Contrary to our expectations, the performance improvement of Arx over Solaris is marginal. This is because Solaris implements mutex lock/unlock primitives as user-level library functions even for kernel-level threads, and because the round robin quantum size is so large in Solaris that thread scheduling overhead contributes little to the aggregate execution times. Note that the quantum size was 1ms in Arx, while that was 200ms in Solaris. On the other hand, Arx outperformed Windows 98 by an order of magnitude. Unlike Solaris, Windows implements mutex primitives as system calls.
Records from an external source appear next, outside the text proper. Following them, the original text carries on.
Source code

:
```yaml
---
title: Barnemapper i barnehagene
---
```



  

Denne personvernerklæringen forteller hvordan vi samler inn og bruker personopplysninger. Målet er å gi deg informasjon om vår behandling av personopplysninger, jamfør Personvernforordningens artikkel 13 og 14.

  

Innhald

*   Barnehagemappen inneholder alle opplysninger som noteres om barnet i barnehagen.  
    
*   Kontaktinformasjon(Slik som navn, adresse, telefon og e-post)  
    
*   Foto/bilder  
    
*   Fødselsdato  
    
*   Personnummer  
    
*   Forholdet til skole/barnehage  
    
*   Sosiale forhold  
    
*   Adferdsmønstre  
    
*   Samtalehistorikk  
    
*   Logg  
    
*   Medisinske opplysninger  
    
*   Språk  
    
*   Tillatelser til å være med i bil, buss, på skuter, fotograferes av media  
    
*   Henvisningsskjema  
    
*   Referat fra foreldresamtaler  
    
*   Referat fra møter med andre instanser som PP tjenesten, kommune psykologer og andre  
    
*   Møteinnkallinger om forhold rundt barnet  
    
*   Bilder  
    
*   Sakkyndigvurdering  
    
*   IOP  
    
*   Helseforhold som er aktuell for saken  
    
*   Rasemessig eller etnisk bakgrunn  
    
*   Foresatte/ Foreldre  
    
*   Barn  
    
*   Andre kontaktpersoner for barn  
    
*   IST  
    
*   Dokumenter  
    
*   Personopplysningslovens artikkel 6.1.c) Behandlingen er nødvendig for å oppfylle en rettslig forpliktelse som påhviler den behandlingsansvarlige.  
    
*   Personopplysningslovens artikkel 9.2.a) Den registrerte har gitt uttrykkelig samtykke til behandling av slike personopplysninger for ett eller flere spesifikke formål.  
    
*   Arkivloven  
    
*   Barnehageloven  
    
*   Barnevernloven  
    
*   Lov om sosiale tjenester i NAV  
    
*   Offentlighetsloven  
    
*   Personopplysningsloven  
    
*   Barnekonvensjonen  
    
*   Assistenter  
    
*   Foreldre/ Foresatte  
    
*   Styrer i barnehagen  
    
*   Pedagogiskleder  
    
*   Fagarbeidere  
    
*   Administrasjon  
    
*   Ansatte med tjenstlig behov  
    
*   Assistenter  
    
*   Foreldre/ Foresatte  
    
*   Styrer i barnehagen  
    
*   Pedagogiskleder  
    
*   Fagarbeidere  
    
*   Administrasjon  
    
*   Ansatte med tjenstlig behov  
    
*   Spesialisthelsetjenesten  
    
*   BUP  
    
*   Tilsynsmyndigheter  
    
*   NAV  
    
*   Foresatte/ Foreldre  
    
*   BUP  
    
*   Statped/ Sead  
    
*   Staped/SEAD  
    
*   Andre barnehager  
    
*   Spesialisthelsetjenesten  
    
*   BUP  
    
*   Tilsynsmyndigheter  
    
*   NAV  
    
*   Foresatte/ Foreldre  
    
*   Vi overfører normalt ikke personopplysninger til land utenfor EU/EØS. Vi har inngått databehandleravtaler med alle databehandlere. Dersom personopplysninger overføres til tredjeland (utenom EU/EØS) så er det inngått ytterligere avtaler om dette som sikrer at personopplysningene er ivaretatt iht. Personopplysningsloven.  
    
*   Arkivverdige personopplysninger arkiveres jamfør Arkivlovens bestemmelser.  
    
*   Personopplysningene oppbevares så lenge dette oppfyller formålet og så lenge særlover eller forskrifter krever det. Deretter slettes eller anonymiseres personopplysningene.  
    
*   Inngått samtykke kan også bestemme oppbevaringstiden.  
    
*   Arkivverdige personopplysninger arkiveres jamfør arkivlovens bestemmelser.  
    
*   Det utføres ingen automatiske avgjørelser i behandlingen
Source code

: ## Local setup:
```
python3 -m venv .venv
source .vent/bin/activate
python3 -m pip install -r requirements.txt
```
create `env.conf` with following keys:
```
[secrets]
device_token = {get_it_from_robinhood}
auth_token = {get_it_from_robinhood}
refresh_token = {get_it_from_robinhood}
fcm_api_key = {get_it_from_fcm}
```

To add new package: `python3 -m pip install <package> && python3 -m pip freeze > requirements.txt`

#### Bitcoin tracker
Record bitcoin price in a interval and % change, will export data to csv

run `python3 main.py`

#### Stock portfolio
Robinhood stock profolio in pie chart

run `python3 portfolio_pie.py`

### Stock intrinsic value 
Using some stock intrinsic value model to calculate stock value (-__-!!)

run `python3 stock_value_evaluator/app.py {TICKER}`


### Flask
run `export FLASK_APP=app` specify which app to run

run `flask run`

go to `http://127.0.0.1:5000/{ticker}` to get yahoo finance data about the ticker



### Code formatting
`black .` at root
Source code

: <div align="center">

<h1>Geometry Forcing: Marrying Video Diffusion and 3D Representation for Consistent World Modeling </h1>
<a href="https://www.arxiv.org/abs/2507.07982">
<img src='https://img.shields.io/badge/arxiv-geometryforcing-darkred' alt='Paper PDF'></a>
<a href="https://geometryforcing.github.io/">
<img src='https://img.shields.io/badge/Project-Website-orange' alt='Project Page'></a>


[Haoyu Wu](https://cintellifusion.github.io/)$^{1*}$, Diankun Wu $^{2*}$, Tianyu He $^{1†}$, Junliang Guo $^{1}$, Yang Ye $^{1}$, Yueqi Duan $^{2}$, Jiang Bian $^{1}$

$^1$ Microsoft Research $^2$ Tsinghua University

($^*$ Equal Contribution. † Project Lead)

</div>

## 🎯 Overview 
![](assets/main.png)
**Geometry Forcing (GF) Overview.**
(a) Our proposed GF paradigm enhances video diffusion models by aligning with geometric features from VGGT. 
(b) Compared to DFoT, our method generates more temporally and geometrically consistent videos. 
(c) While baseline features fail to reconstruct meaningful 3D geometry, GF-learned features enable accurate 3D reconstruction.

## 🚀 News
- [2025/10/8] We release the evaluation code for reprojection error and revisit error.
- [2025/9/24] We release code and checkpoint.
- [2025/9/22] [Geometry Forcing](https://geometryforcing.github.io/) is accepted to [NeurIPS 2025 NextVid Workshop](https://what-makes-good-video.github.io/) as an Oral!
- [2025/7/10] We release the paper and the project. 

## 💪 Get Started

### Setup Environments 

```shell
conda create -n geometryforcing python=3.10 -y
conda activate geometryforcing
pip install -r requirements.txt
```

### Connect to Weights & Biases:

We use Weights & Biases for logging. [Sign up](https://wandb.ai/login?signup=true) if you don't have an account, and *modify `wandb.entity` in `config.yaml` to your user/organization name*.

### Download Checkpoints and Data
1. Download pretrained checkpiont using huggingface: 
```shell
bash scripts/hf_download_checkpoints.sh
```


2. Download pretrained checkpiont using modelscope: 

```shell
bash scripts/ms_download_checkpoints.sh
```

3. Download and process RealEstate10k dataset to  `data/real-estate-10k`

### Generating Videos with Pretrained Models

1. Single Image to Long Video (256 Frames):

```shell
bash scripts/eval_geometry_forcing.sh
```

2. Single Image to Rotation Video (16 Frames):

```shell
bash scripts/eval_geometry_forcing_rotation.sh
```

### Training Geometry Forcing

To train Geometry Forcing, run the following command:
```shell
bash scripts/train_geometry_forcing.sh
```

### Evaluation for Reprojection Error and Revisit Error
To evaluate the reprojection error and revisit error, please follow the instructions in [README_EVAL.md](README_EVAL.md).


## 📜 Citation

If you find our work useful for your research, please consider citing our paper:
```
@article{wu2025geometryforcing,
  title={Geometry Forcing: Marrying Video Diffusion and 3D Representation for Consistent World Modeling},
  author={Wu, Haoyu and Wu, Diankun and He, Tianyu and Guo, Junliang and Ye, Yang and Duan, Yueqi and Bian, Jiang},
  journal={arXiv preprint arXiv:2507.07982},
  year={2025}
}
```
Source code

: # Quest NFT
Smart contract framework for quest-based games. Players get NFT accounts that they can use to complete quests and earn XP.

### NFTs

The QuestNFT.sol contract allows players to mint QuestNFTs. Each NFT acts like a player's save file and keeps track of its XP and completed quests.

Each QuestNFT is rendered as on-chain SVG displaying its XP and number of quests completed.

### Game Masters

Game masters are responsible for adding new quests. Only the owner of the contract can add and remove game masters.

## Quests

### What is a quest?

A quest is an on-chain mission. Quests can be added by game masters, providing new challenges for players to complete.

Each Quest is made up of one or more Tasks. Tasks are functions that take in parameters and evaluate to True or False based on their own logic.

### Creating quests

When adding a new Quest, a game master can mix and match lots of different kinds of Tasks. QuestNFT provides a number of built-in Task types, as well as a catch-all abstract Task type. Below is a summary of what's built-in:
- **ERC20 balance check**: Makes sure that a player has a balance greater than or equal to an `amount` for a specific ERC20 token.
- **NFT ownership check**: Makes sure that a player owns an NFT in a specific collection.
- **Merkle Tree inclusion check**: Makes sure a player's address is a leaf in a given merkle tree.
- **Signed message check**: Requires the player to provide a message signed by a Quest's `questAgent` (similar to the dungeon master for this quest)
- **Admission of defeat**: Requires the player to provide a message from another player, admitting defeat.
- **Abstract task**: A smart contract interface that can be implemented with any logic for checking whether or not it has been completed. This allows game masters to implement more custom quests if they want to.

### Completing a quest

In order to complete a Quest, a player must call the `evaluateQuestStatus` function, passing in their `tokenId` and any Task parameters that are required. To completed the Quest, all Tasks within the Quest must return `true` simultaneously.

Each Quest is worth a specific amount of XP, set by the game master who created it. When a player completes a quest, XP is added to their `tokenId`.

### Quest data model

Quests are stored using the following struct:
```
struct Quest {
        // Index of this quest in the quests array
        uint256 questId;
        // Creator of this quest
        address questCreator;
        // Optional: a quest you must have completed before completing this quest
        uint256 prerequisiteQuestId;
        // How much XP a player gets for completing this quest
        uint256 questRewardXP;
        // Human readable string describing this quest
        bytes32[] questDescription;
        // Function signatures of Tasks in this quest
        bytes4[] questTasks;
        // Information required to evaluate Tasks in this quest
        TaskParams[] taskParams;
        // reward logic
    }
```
We speculate that Arx will outperform Solaris in a greater degree as the quantum size is reduced in Solaris. We can support this observation using a simple calculation as follows. When the number of threads was 20 in Solaris, the aggregate thread execution time was 5109ms with the quantum size 200ms. If the round robin quantum becomes 1ms, approximately 5,000 additional context switches will occur. Since the scheduling overhead measured in Solaris is 200us, 1000ms overhead will be added to the overall execution time. The increased execution time will recursively increase the number of context switches. Consequently, the overall execution time will be increased again. We can repeat this process until the overall execution time converges. The result is 6,374ms, which is 25% larger than the original execution time.

#### IV. CONCLUSION

These results show that user-level threads with our scheme yields much better performance than kernel-level threads while it can keep the desired properties of kernel-level threads.

#### REFERENCES

- [1] T. E. Anderson and B. N. Bershad and E. D. Lazowska and H. M. Levy. Scheduler Activations: Effective Kernel Support for the User-level Management of Parallelism. Proceedings of ACM Symposium on Operating System Principles, pp. 95-109, 1991
- [2] B. D. Marsh and M. L. Scott and T. J. LeBlanc and E. P. Markatos. First-Class User-Level Threads. Proceedings of ACM Symposium on Operating System Principles, pp. 110-121, 1991
- [3] Y. Seo, J. Park, and S. Hong. Efficient User-Level I/O in the Arx Real-Time Operating System. ACM Workshop on Languages, Compilers, and Tools for Embedded Systems. pp. 162-171, Montreal, Canada, June 1998.
- [4] A. K. Parekh and R. G. Gallager. A generalized processor sharing approach to flow control in integrated services networks: The single-node case. IEEE/ACM Transactions on Networking, 1(3):344-357, December 1993.
- [5] Y. Seo, J. Park, and S. Hong. Supporting Preemptive User-Level Threads for Embedded Real-Time Systems. SNU EE Technical Report, SNU-EE-TR-98-1, August 1998.
- [6] Institute for Electrical and Electronic Engineers. POSIX P1003.4a, threads extension for portable operating systems.
- [7] K. Schwan, H. Zhou, and A. Gheith. Multiprocessor real-time threads. Operating Systems Review, 26(1):54-65, January 1992.